Bacon’s lawyer has said if the sentencing submission is accepted, his client is looking at an additional five to six years in prison after time served is taken into account.
Last month, court heard in an agreed statement of facts at Bacon’s sentencing hearing that the killings were carried out to advance the drug trafficking business of a criminal gang known as the Red Scorpions.
The Red Scorpions formed when Bacon and another gang leader amalgamated and sought to expand their market using violence and intimidation to force others to surrender their drug lines, Crown attorney Mark Wolf said.
Bacon took offence when he heard that Lal had told one of his associates that he should work for Lal instead, Wolf said.
He met with Lal and others at a McDonald’s restaurant, where he berated and threatened Lal, telling him he owed Bacon a $100,000 tax by the same night.

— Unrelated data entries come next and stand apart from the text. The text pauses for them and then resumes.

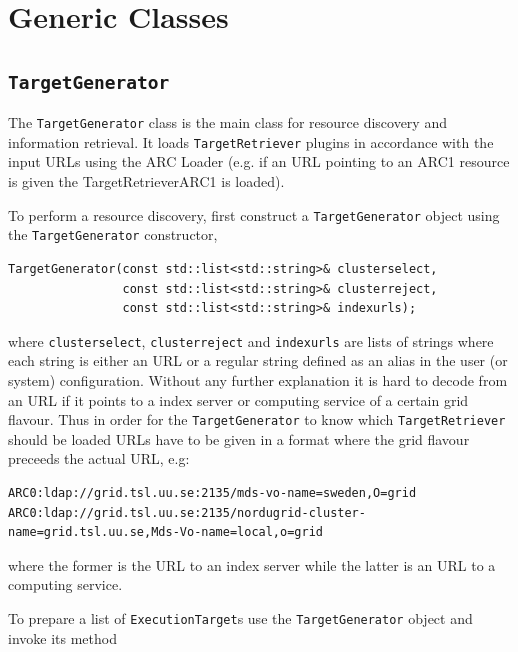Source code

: \documentclass{book}
\newcommand{\TargetGenerator}{\texttt{TargetGenerator}}
\newcommand{\TargetRetriever}{\texttt{TargetRetriever}}
\newcommand{\ExecutionTarget}{\texttt{ExecutionTarget}}
\begin{document}
\section{Generic Classes}
\subsection{{\TargetGenerator}} The {\TargetGenerator} class is the main class for resource discovery and information retrieval. It loads 
{\TargetRetriever} plugins in accordance with the input URLs using the ARC Loader (e.g. if an URL pointing to an ARC1 resource is given 
the TargetRetrieverARC1 is loaded).

To perform a resource discovery, first construct a {\TargetGenerator} object using the {\TargetGenerator} constructor,

\begin{shaded}
\begin{verbatim}
TargetGenerator(const std::list<std::string>& clusterselect,
                const std::list<std::string>& clusterreject,
                const std::list<std::string>& indexurls);
\end{verbatim}
\end{shaded}

where \texttt{clusterselect}, \texttt{clusterreject} and \texttt{indexurls} are lists of strings where each string is either 
an URL or a regular string defined as an alias in the user (or system) configuration. Without any further explanation it is 
hard to decode from an URL if it points to a index server or computing service of a certain grid flavour. Thus in order for 
the {\TargetGenerator} to know which {\TargetRetriever} should be loaded URLs have to be given in a format where the grid 
flavour preceeds the actual URL, e.g:

\begin{shaded}
\begin{small}
\begin{verbatim}
ARC0:ldap://grid.tsl.uu.se:2135/mds-vo-name=sweden,O=grid
ARC0:ldap://grid.tsl.uu.se:2135/nordugrid-cluster-name=grid.tsl.uu.se,Mds-Vo-name=local,o=grid
\end{verbatim}
\end{small}
\end{shaded}

where the former is the URL to an index server while the latter is an URL to a computing service.

To prepare a list of {\ExecutionTarget}s use the {\TargetGenerator} object and invoke its method
\end{document}
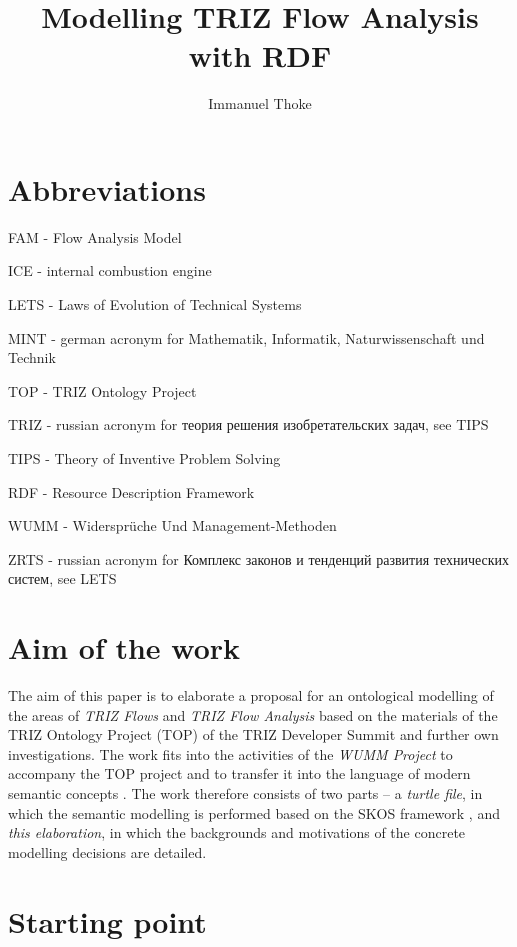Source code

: \documentclass[a4paper,11pt]{article}
\author{Immanuel Thoke}
\title{Modelling TRIZ Flow Analysis with RDF}
\begin{document}
    \maketitle
    \tableofcontents
    \newpage
    \section{Abbreviations}
    FAM - Flow Analysis Model

    ICE - internal combustion engine

    LETS - Laws of Evolution of Technical Systems

    MINT - german acronym for Mathematik, Informatik, Naturwissenschaft und Technik

    TOP - TRIZ Ontology Project

    TRIZ - russian acronym for \foreignlanguage{russian}{теория решения изобретательских задач}, see TIPS

    TIPS - Theory of Inventive Problem Solving 

    RDF - Resource Description Framework 

    WUMM - Widersprüche Und Management-Methoden

    ZRTS - russian acronym for \foreignlanguage{russian}{Комплекс законов и тенденций развития технических систем}, see LETS

    \newpage

    \section{Aim of the work}

    The aim of this paper is to elaborate a proposal for an ontological modelling
    of the areas of \emph{TRIZ Flows} and \emph{TRIZ Flow Analysis} based on the
    materials of the TRIZ Ontology Project (TOP) of the TRIZ Developer Summit
    \cite{TOP} and further own investigations. The work fits into the activities
    of the \emph{WUMM Project} \cite{WUMM} to accompany the TOP project and to
    transfer it into the language of modern semantic concepts
    \cite{WUMM-Ontology}.  The work therefore consists of two parts -- a
    \emph{turtle file}, in which the semantic modelling is performed based on the
    SKOS framework \cite{SKOS}, and \emph{this elaboration}, in which the
    backgrounds and motivations of the concrete modelling decisions are detailed.

    \section{Starting point} 
\end{document}
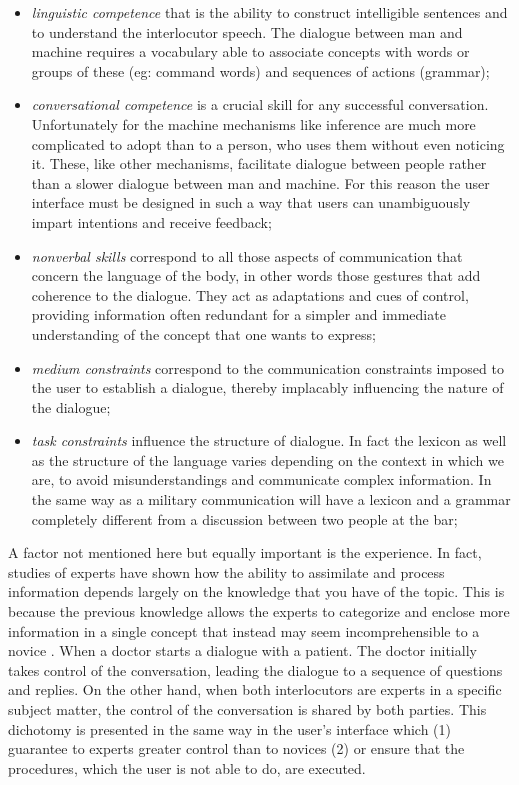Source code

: \documentclass{thesisreport}
\begin{document}
 \begin{itemize}
     \item \textit{linguistic competence} that is the ability to construct intelligible sentences and to understand the interlocutor speech. The dialogue between man and machine requires a vocabulary able to associate concepts with words or groups of these (eg: command words) and sequences of actions (grammar);
     \item \textit{conversational competence} is a crucial skill for any successful conversation. Unfortunately for the machine mechanisms like inference are much more complicated to adopt than to a person, who uses them without even noticing it. These, like other mechanisms, facilitate dialogue between people rather than a slower dialogue between man and machine. For this reason the user interface must be designed in such a way that users can unambiguously impart intentions and receive feedback;
     \item \textit{nonverbal skills} correspond to all those aspects of communication that concern the language of the body, in other words those gestures that add coherence to the dialogue. They act as adaptations and cues of control, providing information often redundant for a simpler and immediate understanding of the concept that one wants to express;
     \item \textit{medium constraints} correspond to the communication constraints imposed to the user to establish a dialogue, thereby implacably influencing the nature of the dialogue;
     \item \textit{task constraints} influence the structure of dialogue. In fact the lexicon as well as the structure of the language  varies depending on the context in which we are, to avoid misunderstandings and communicate complex information. In the same way as a military communication  will have a lexicon and a grammar completely different from a discussion between two people at the bar;
     
 \end{itemize}
 A factor not mentioned here but equally important is the experience. In fact, studies of experts have shown how the ability to assimilate and process information depends largely on the knowledge that you have of the topic. This is because the previous knowledge allows the experts to categorize and enclose more information in a single concept that instead may seem incomprehensible to a novice \cite{fong2001collaboration}.
 When a doctor starts a dialogue with a patient. The doctor initially takes control of the conversation, leading the dialogue to a sequence of questions and replies. On the other hand, when both interlocutors are experts in a specific subject matter, the control of the conversation is shared by both parties.
 This dichotomy is presented in the same way in the user's interface which (1) guarantee to experts greater control than to novices (2) or ensure that the procedures, which the user is not able to do, are executed.
\end{document}
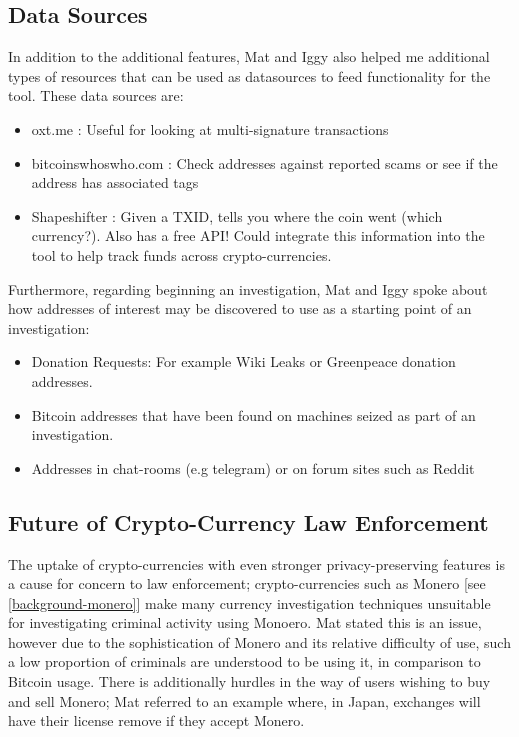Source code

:\subsection{Data Sources}
In addition to the additional features, Mat and Iggy also helped me additional types of resources that can be used as datasources to feed functionality for the tool. These data sources are:
\begin{itemize}
    \item oxt.me : Useful for looking at multi-signature transactions
    \item bitcoinswhoswho.com : Check addresses against reported scams or see if the address has associated tags
    \item Shapeshifter : Given a TXID, tells you where the coin went (which currency?). Also has a free API! Could integrate this information into the tool to help track funds across crypto-currencies. 
\end{itemize}

Furthermore, regarding beginning an investigation, Mat and Iggy spoke about how addresses of interest may be discovered to use as a starting point of an investigation:
\begin{itemize}
    \item Donation Requests: For example Wiki Leaks or Greenpeace donation addresses. 
    \item Bitcoin addresses that have been found on machines seized as part of an investigation. 
    \item Addresses in chat-rooms (e.g telegram) or on forum sites such as Reddit
\end{itemize}

\subsection{Future of Crypto-Currency Law Enforcement}
The uptake of crypto-currencies with even stronger privacy-preserving features is a cause for concern to law enforcement; crypto-currencies such as Monero [see \ref{background-monero}] make many currency investigation techniques unsuitable for investigating criminal activity using Monoero. Mat stated this is an issue, however due to the sophistication of Monero and its relative difficulty of use, such a low proportion of criminals are understood to be using it, in comparison to Bitcoin usage. There is additionally hurdles in the way of users wishing to buy and sell Monero; Mat referred to an example where, in Japan, exchanges will have their license remove if they accept Monero.

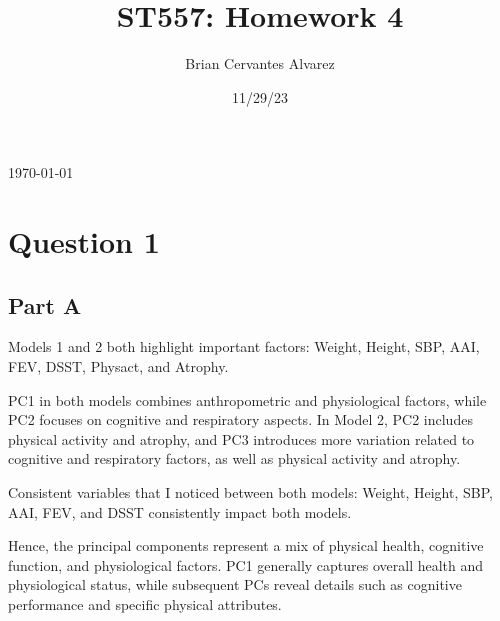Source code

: \documentclass[
  letterpaper,
  DIV=11,
  numbers=noendperiod]{scrartcl}
\title{ST557: Homework 4}
\author{Brian Cervantes Alvarez}
\date{11/29/23}
\makeatletter
\newenvironment{Shaded}{}{}
\newcommand{\AttributeTok}[1]{\textcolor[rgb]{0.84,0.60,0.13}{#1}}
\newcommand{\CommentTok}[1]{\textcolor[rgb]{0.57,0.51,0.45}{#1}}
\newcommand{\DecValTok}[1]{\textcolor[rgb]{0.96,0.45,0.00}{#1}}
\newcommand{\FunctionTok}[1]{\textcolor[rgb]{0.41,0.62,0.42}{#1}}
\newcommand{\NormalTok}[1]{\textcolor[rgb]{0.24,0.22,0.21}{#1}}
\newcommand{\OtherTok}[1]{\textcolor[rgb]{0.41,0.62,0.42}{#1}}
\newcommand{\SpecialCharTok}[1]{\textcolor[rgb]{0.69,0.38,0.53}{#1}}
\newcommand{\StringTok}[1]{\textcolor[rgb]{0.60,0.59,0.10}{#1}}
\renewcommand{\maketitle}{\bgroup\setlength{\parindent}{0pt}
\begin{flushleft}
  {\sffamily\huge\textbf{\MakeUppercase{\@title}}} \vspace{0.3cm} \newline
  {\Large {\@subtitle}} \newline
  {\large\@author} \newline
  {\large\today} %
\end{flushleft}\egroup
}
\makeatother
\begin{document}
\maketitle
\pagestyle{mystyle}

\ifdefined\Shaded\renewenvironment{Shaded}{\begin{tcolorbox}[sharp corners, interior hidden, enhanced, boxrule=0pt, frame hidden, breakable, borderline west={3pt}{0pt}{shadecolor}]}{\end{tcolorbox}}\fi

\hypertarget{question-1}{%
\section{Question 1}\label{question-1}}

\hypertarget{part-a}{%
\subsection{Part A}\label{part-a}}

Models 1 and 2 both highlight important factors: Weight, Height, SBP,
AAI, FEV, DSST, Physact, and Atrophy.

PC1 in both models combines anthropometric and physiological factors,
while PC2 focuses on cognitive and respiratory aspects. In Model 2, PC2
includes physical activity and atrophy, and PC3 introduces more
variation related to cognitive and respiratory factors, as well as
physical activity and atrophy.

Consistent variables that I noticed between both models: Weight, Height,
SBP, AAI, FEV, and DSST consistently impact both models.

Hence, the principal components represent a mix of physical health,
cognitive function, and physiological factors. PC1 generally captures
overall health and physiological status, while subsequent PCs reveal
details such as cognitive performance and specific physical attributes.

\begin{Shaded}
\end{Shaded}
\end{document}
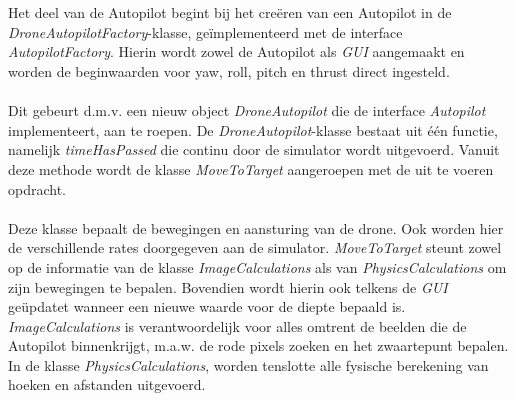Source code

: \\
\\
Het deel van de Autopilot begint bij het cre\"eren van een Autopilot in de \textit{DroneAutopilotFactory}-klasse, ge\"implementeerd met de interface \textit{AutopilotFactory}. Hierin wordt zowel de Autopilot als \textit{GUI} aangemaakt en worden de beginwaarden voor yaw, roll, pitch en thrust direct ingesteld. 
\\
\\
Dit gebeurt d.m.v. een nieuw object \textit{DroneAutopilot} die de interface \textit{Autopilot} implementeert, aan te roepen. De \textit{DroneAutopilot}-klasse bestaat uit één functie, namelijk \textit{timeHasPassed} die continu door de simulator wordt uitgevoerd. Vanuit deze methode wordt de klasse \textit{MoveToTarget} aangeroepen met de uit te voeren opdracht.
\\
\\
Deze klasse bepaalt de bewegingen en aansturing van de drone. Ook worden hier de verschillende rates doorgegeven aan de simulator. \textit{MoveToTarget} steunt zowel op de informatie van de klasse \textit{ImageCalculations} als van \textit{PhysicsCalculations} om zijn bewegingen te bepalen. Bovendien wordt hierin ook telkens de \textit{GUI} ge\"updatet wanneer een nieuwe waarde voor de diepte bepaald is.
\\
\textit{ImageCalculations} is verantwoordelijk voor alles omtrent de beelden die de Autopilot binnenkrijgt, m.a.w. de rode pixels zoeken en het zwaartepunt bepalen.
In de klasse \textit{PhysicsCalculations}, worden tenslotte alle fysische berekening van hoeken en afstanden uitgevoerd.
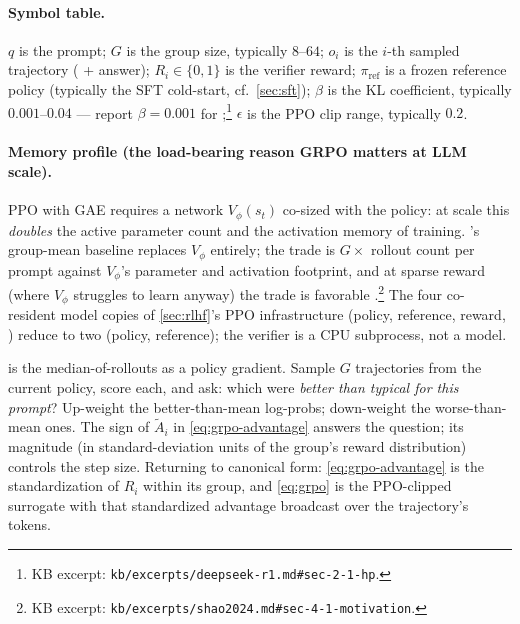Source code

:\paragraph{Symbol table.} $q$ is the prompt; $G$ is the group size,
typically $8$--$64$; $o_i$ is the $i$-th sampled trajectory
( + answer); $R_i \in \{0, 1\}$ is the verifier reward;
$\pi_{\mathrm{ref}}$ is a frozen reference policy (typically the SFT
cold-start, cf.\ \cref{sec:sft}); $\beta$ is the KL coefficient,
typically $0.001$--$0.04$ — \citet[\S 2.1]{deepseek-r1} report
$\beta = 0.001$ for ;\footnote{KB excerpt:
\texttt{kb/excerpts/deepseek-r1.md\#sec-2-1-hp}.} $\epsilon$ is the PPO
clip range, typically $0.2$.

\paragraph{Memory profile (the load-bearing reason GRPO matters at LLM
scale).} PPO with GAE \citep[\S 3.5]{ouyang2022-instructgpt} requires a
 network $V_\phi(s_t)$ co-sized with the policy: at  scale this
\emph{doubles} the active parameter count and the activation memory of
training. 's group-mean baseline replaces $V_\phi$ entirely; the
trade is $G \times$ rollout count per prompt against $V_\phi$'s
parameter and activation footprint, and at sparse reward (where $V_\phi$
struggles to learn anyway) the trade is favorable
\citep[\S 4.1]{shao2024}.\footnote{KB excerpt:
\texttt{kb/excerpts/shao2024.md\#sec-4-1-motivation}.} The four
co-resident model copies of \cref{sec:rlhf}'s PPO infrastructure
(policy, reference, reward, ) reduce to two (policy, reference);
the verifier is a CPU subprocess, not a model.

\begin{intuition}
 is the median-of-rollouts as a policy gradient. Sample $G$
trajectories from the current policy, score each, and ask: which were
\emph{better than typical for this prompt}? Up-weight the
better-than-mean log-probs; down-weight the worse-than-mean ones. The
sign of $\tilde{A}_i$ in \cref{eq:grpo-advantage} answers the question;
its magnitude (in standard-deviation units of the group's reward
distribution) controls the step size. Returning to canonical form:
\cref{eq:grpo-advantage} is the standardization of $R_i$ within its
group, and \cref{eq:grpo} is the PPO-clipped surrogate with that
standardized advantage broadcast over the trajectory's tokens.
\end{intuition}

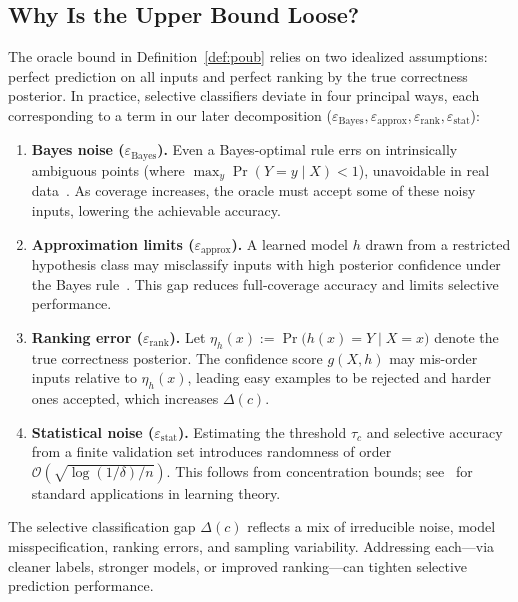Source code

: \subsection{Why Is the Upper Bound Loose?}
\label{sec:why-loose}

The oracle bound in Definition~\ref{def:poub} relies on two idealized
assumptions: perfect prediction on all inputs and perfect ranking by
the true correctness posterior. In practice, selective classifiers deviate in
four principal ways, each corresponding to a term in our later
decomposition (\(\varepsilon_{\text{Bayes}},\varepsilon_{\text{approx}},
\varepsilon_{\text{rank}},\varepsilon_{\text{stat}}\)):

\begin{enumerate}

\item \textbf{Bayes noise (\(\varepsilon_{\text{Bayes}}\)).}  
  Even a Bayes-optimal rule errs on intrinsically ambiguous points
(where \(\max_y \Pr(Y=y\mid X)<1\)), unavoidable in real data~\citep{devroye2013probabilistic}.  
As coverage increases, the oracle must accept some of these noisy inputs, lowering the achievable accuracy.


\item \textbf{Approximation limits (\(\varepsilon_{\text{approx}}\)).}  
  A learned model \(h\) drawn from a restricted hypothesis class may
  misclassify inputs with high posterior confidence under the Bayes rule~\citep{bishop2006pattern}.  
  This gap reduces full-coverage accuracy and limits selective performance.

\item \textbf{Ranking error (\(\varepsilon_{\text{rank}}\)).}  
  Let \(\eta_h(x):=\Pr\bigl(h(x)=Y\mid X=x\bigr)\) denote the true
  correctness posterior. The confidence score \(g(X,h)\) may
  mis-order inputs relative to \(\eta_h(x)\), leading easy examples
  to be rejected and harder ones accepted, which increases \(\Delta(c)\).  

\item \textbf{Statistical noise (\(\varepsilon_{\text{stat}}\)).}  
  Estimating the threshold \(\tau_c\) and selective accuracy from a finite validation set introduces randomness
  of order \(\mathcal{O}(\sqrt{\log(1/\delta)/n})\). This follows from concentration bounds; see~\citet{shalev2014understanding} for standard applications in learning theory.

\end{enumerate}

\begin{takeaway}
The selective classification gap \(\Delta(c)\) reflects a mix of irreducible noise,
model misspecification, ranking errors, and sampling variability. Addressing each—via cleaner labels,
stronger models, or improved ranking—can tighten selective prediction performance.
\end{takeaway}

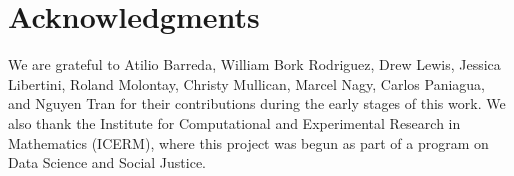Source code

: \documentclass[11pt]{article}
\begin{document}



\section*{Acknowledgments}

We are grateful to Atilio Barreda, William Bork Rodriguez, Drew Lewis, Jessica Libertini, Roland Molontay, Christy Mullican, Marcel Nagy, Carlos Paniagua, and Nguyen Tran for their contributions during the early stages of this work. We also thank the Institute for Computational and Experimental Research in Mathematics (ICERM), where this project was begun as part of a program on Data Science and Social Justice.
\end{document}
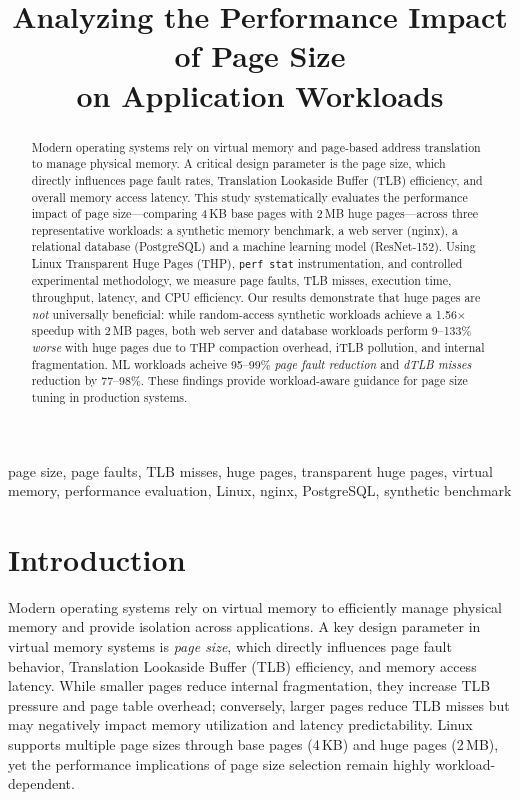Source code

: \documentclass[conference]{IEEEtran}
\title{Analyzing the Performance Impact of Page Size \\on Application Workloads}
\author{
\IEEEauthorblockN{Abhash Tiwari MT2025002}
\IEEEauthorblockN{Uttkarsh Ranjan MT2025128}
\IEEEauthorblockA{
Department of Computer Science\\
International Institute of Information Technology, Bengaluru\\
}
}
\begin{document}
\maketitle

\begin{abstract}
Modern operating systems rely on virtual memory and page-based address translation to manage physical memory. A critical design parameter is the page size, which directly influences page fault rates, Translation Lookaside Buffer (TLB) efficiency, and overall memory access latency. This study systematically evaluates the performance impact of page size---comparing 4\,KB base pages with 2\,MB huge pages---across three representative workloads: a synthetic memory benchmark, a web server (nginx), a relational database (PostgreSQL) and a machine learning model (ResNet-152). Using Linux Transparent Huge Pages (THP), \texttt{perf stat} instrumentation, and controlled experimental methodology, we measure page faults, TLB misses, execution time, throughput, latency, and CPU efficiency. Our results demonstrate that huge pages are \emph{not} universally beneficial: while random-access synthetic workloads achieve a 1.56$\times$ speedup with 2\,MB pages, both web server and database workloads perform 9--133\% \emph{worse} with huge pages due to THP compaction overhead, iTLB pollution, and internal fragmentation. ML workloads acheive 95--99\% \emph{page fault reduction} and \emph{dTLB misses} reduction by 77--98\%.  These findings provide workload-aware guidance for page size tuning in production systems.
\end{abstract}

\begin{IEEEkeywords}
page size, page faults, TLB misses, huge pages, transparent huge pages, virtual memory, performance evaluation, Linux, nginx, PostgreSQL, synthetic benchmark
\end{IEEEkeywords}

\section{Introduction}

Modern operating systems rely on virtual memory to efficiently manage physical memory and provide isolation across applications. A key design parameter in virtual memory systems is \emph{page size}, which directly influences page fault behavior, Translation Lookaside Buffer (TLB) efficiency, and memory access latency. While smaller pages reduce internal fragmentation, they increase TLB pressure and page table overhead; conversely, larger pages reduce TLB misses but may negatively impact memory utilization and latency predictability. Linux supports multiple page sizes through base pages (4\,KB) and huge pages (2\,MB), yet the performance implications of page size selection remain highly workload-dependent.
\end{document}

“Bacon told Lal that if he did not pay he would have to be prepared to deal with the consequences, namely, that Lal would be killed,” Wolf told the court on Aug. 28.
Wolf said the murders were committed at the direction of Bacon and another gang leader.
Four of the victims were targeted but two men were innocent bystanders.
Police said Christopher Mohan, 22, who lived on the floor where the killings occurred, and Ed Schellenberg, 55, a maintenance worker, were in the wrong place at the wrong time.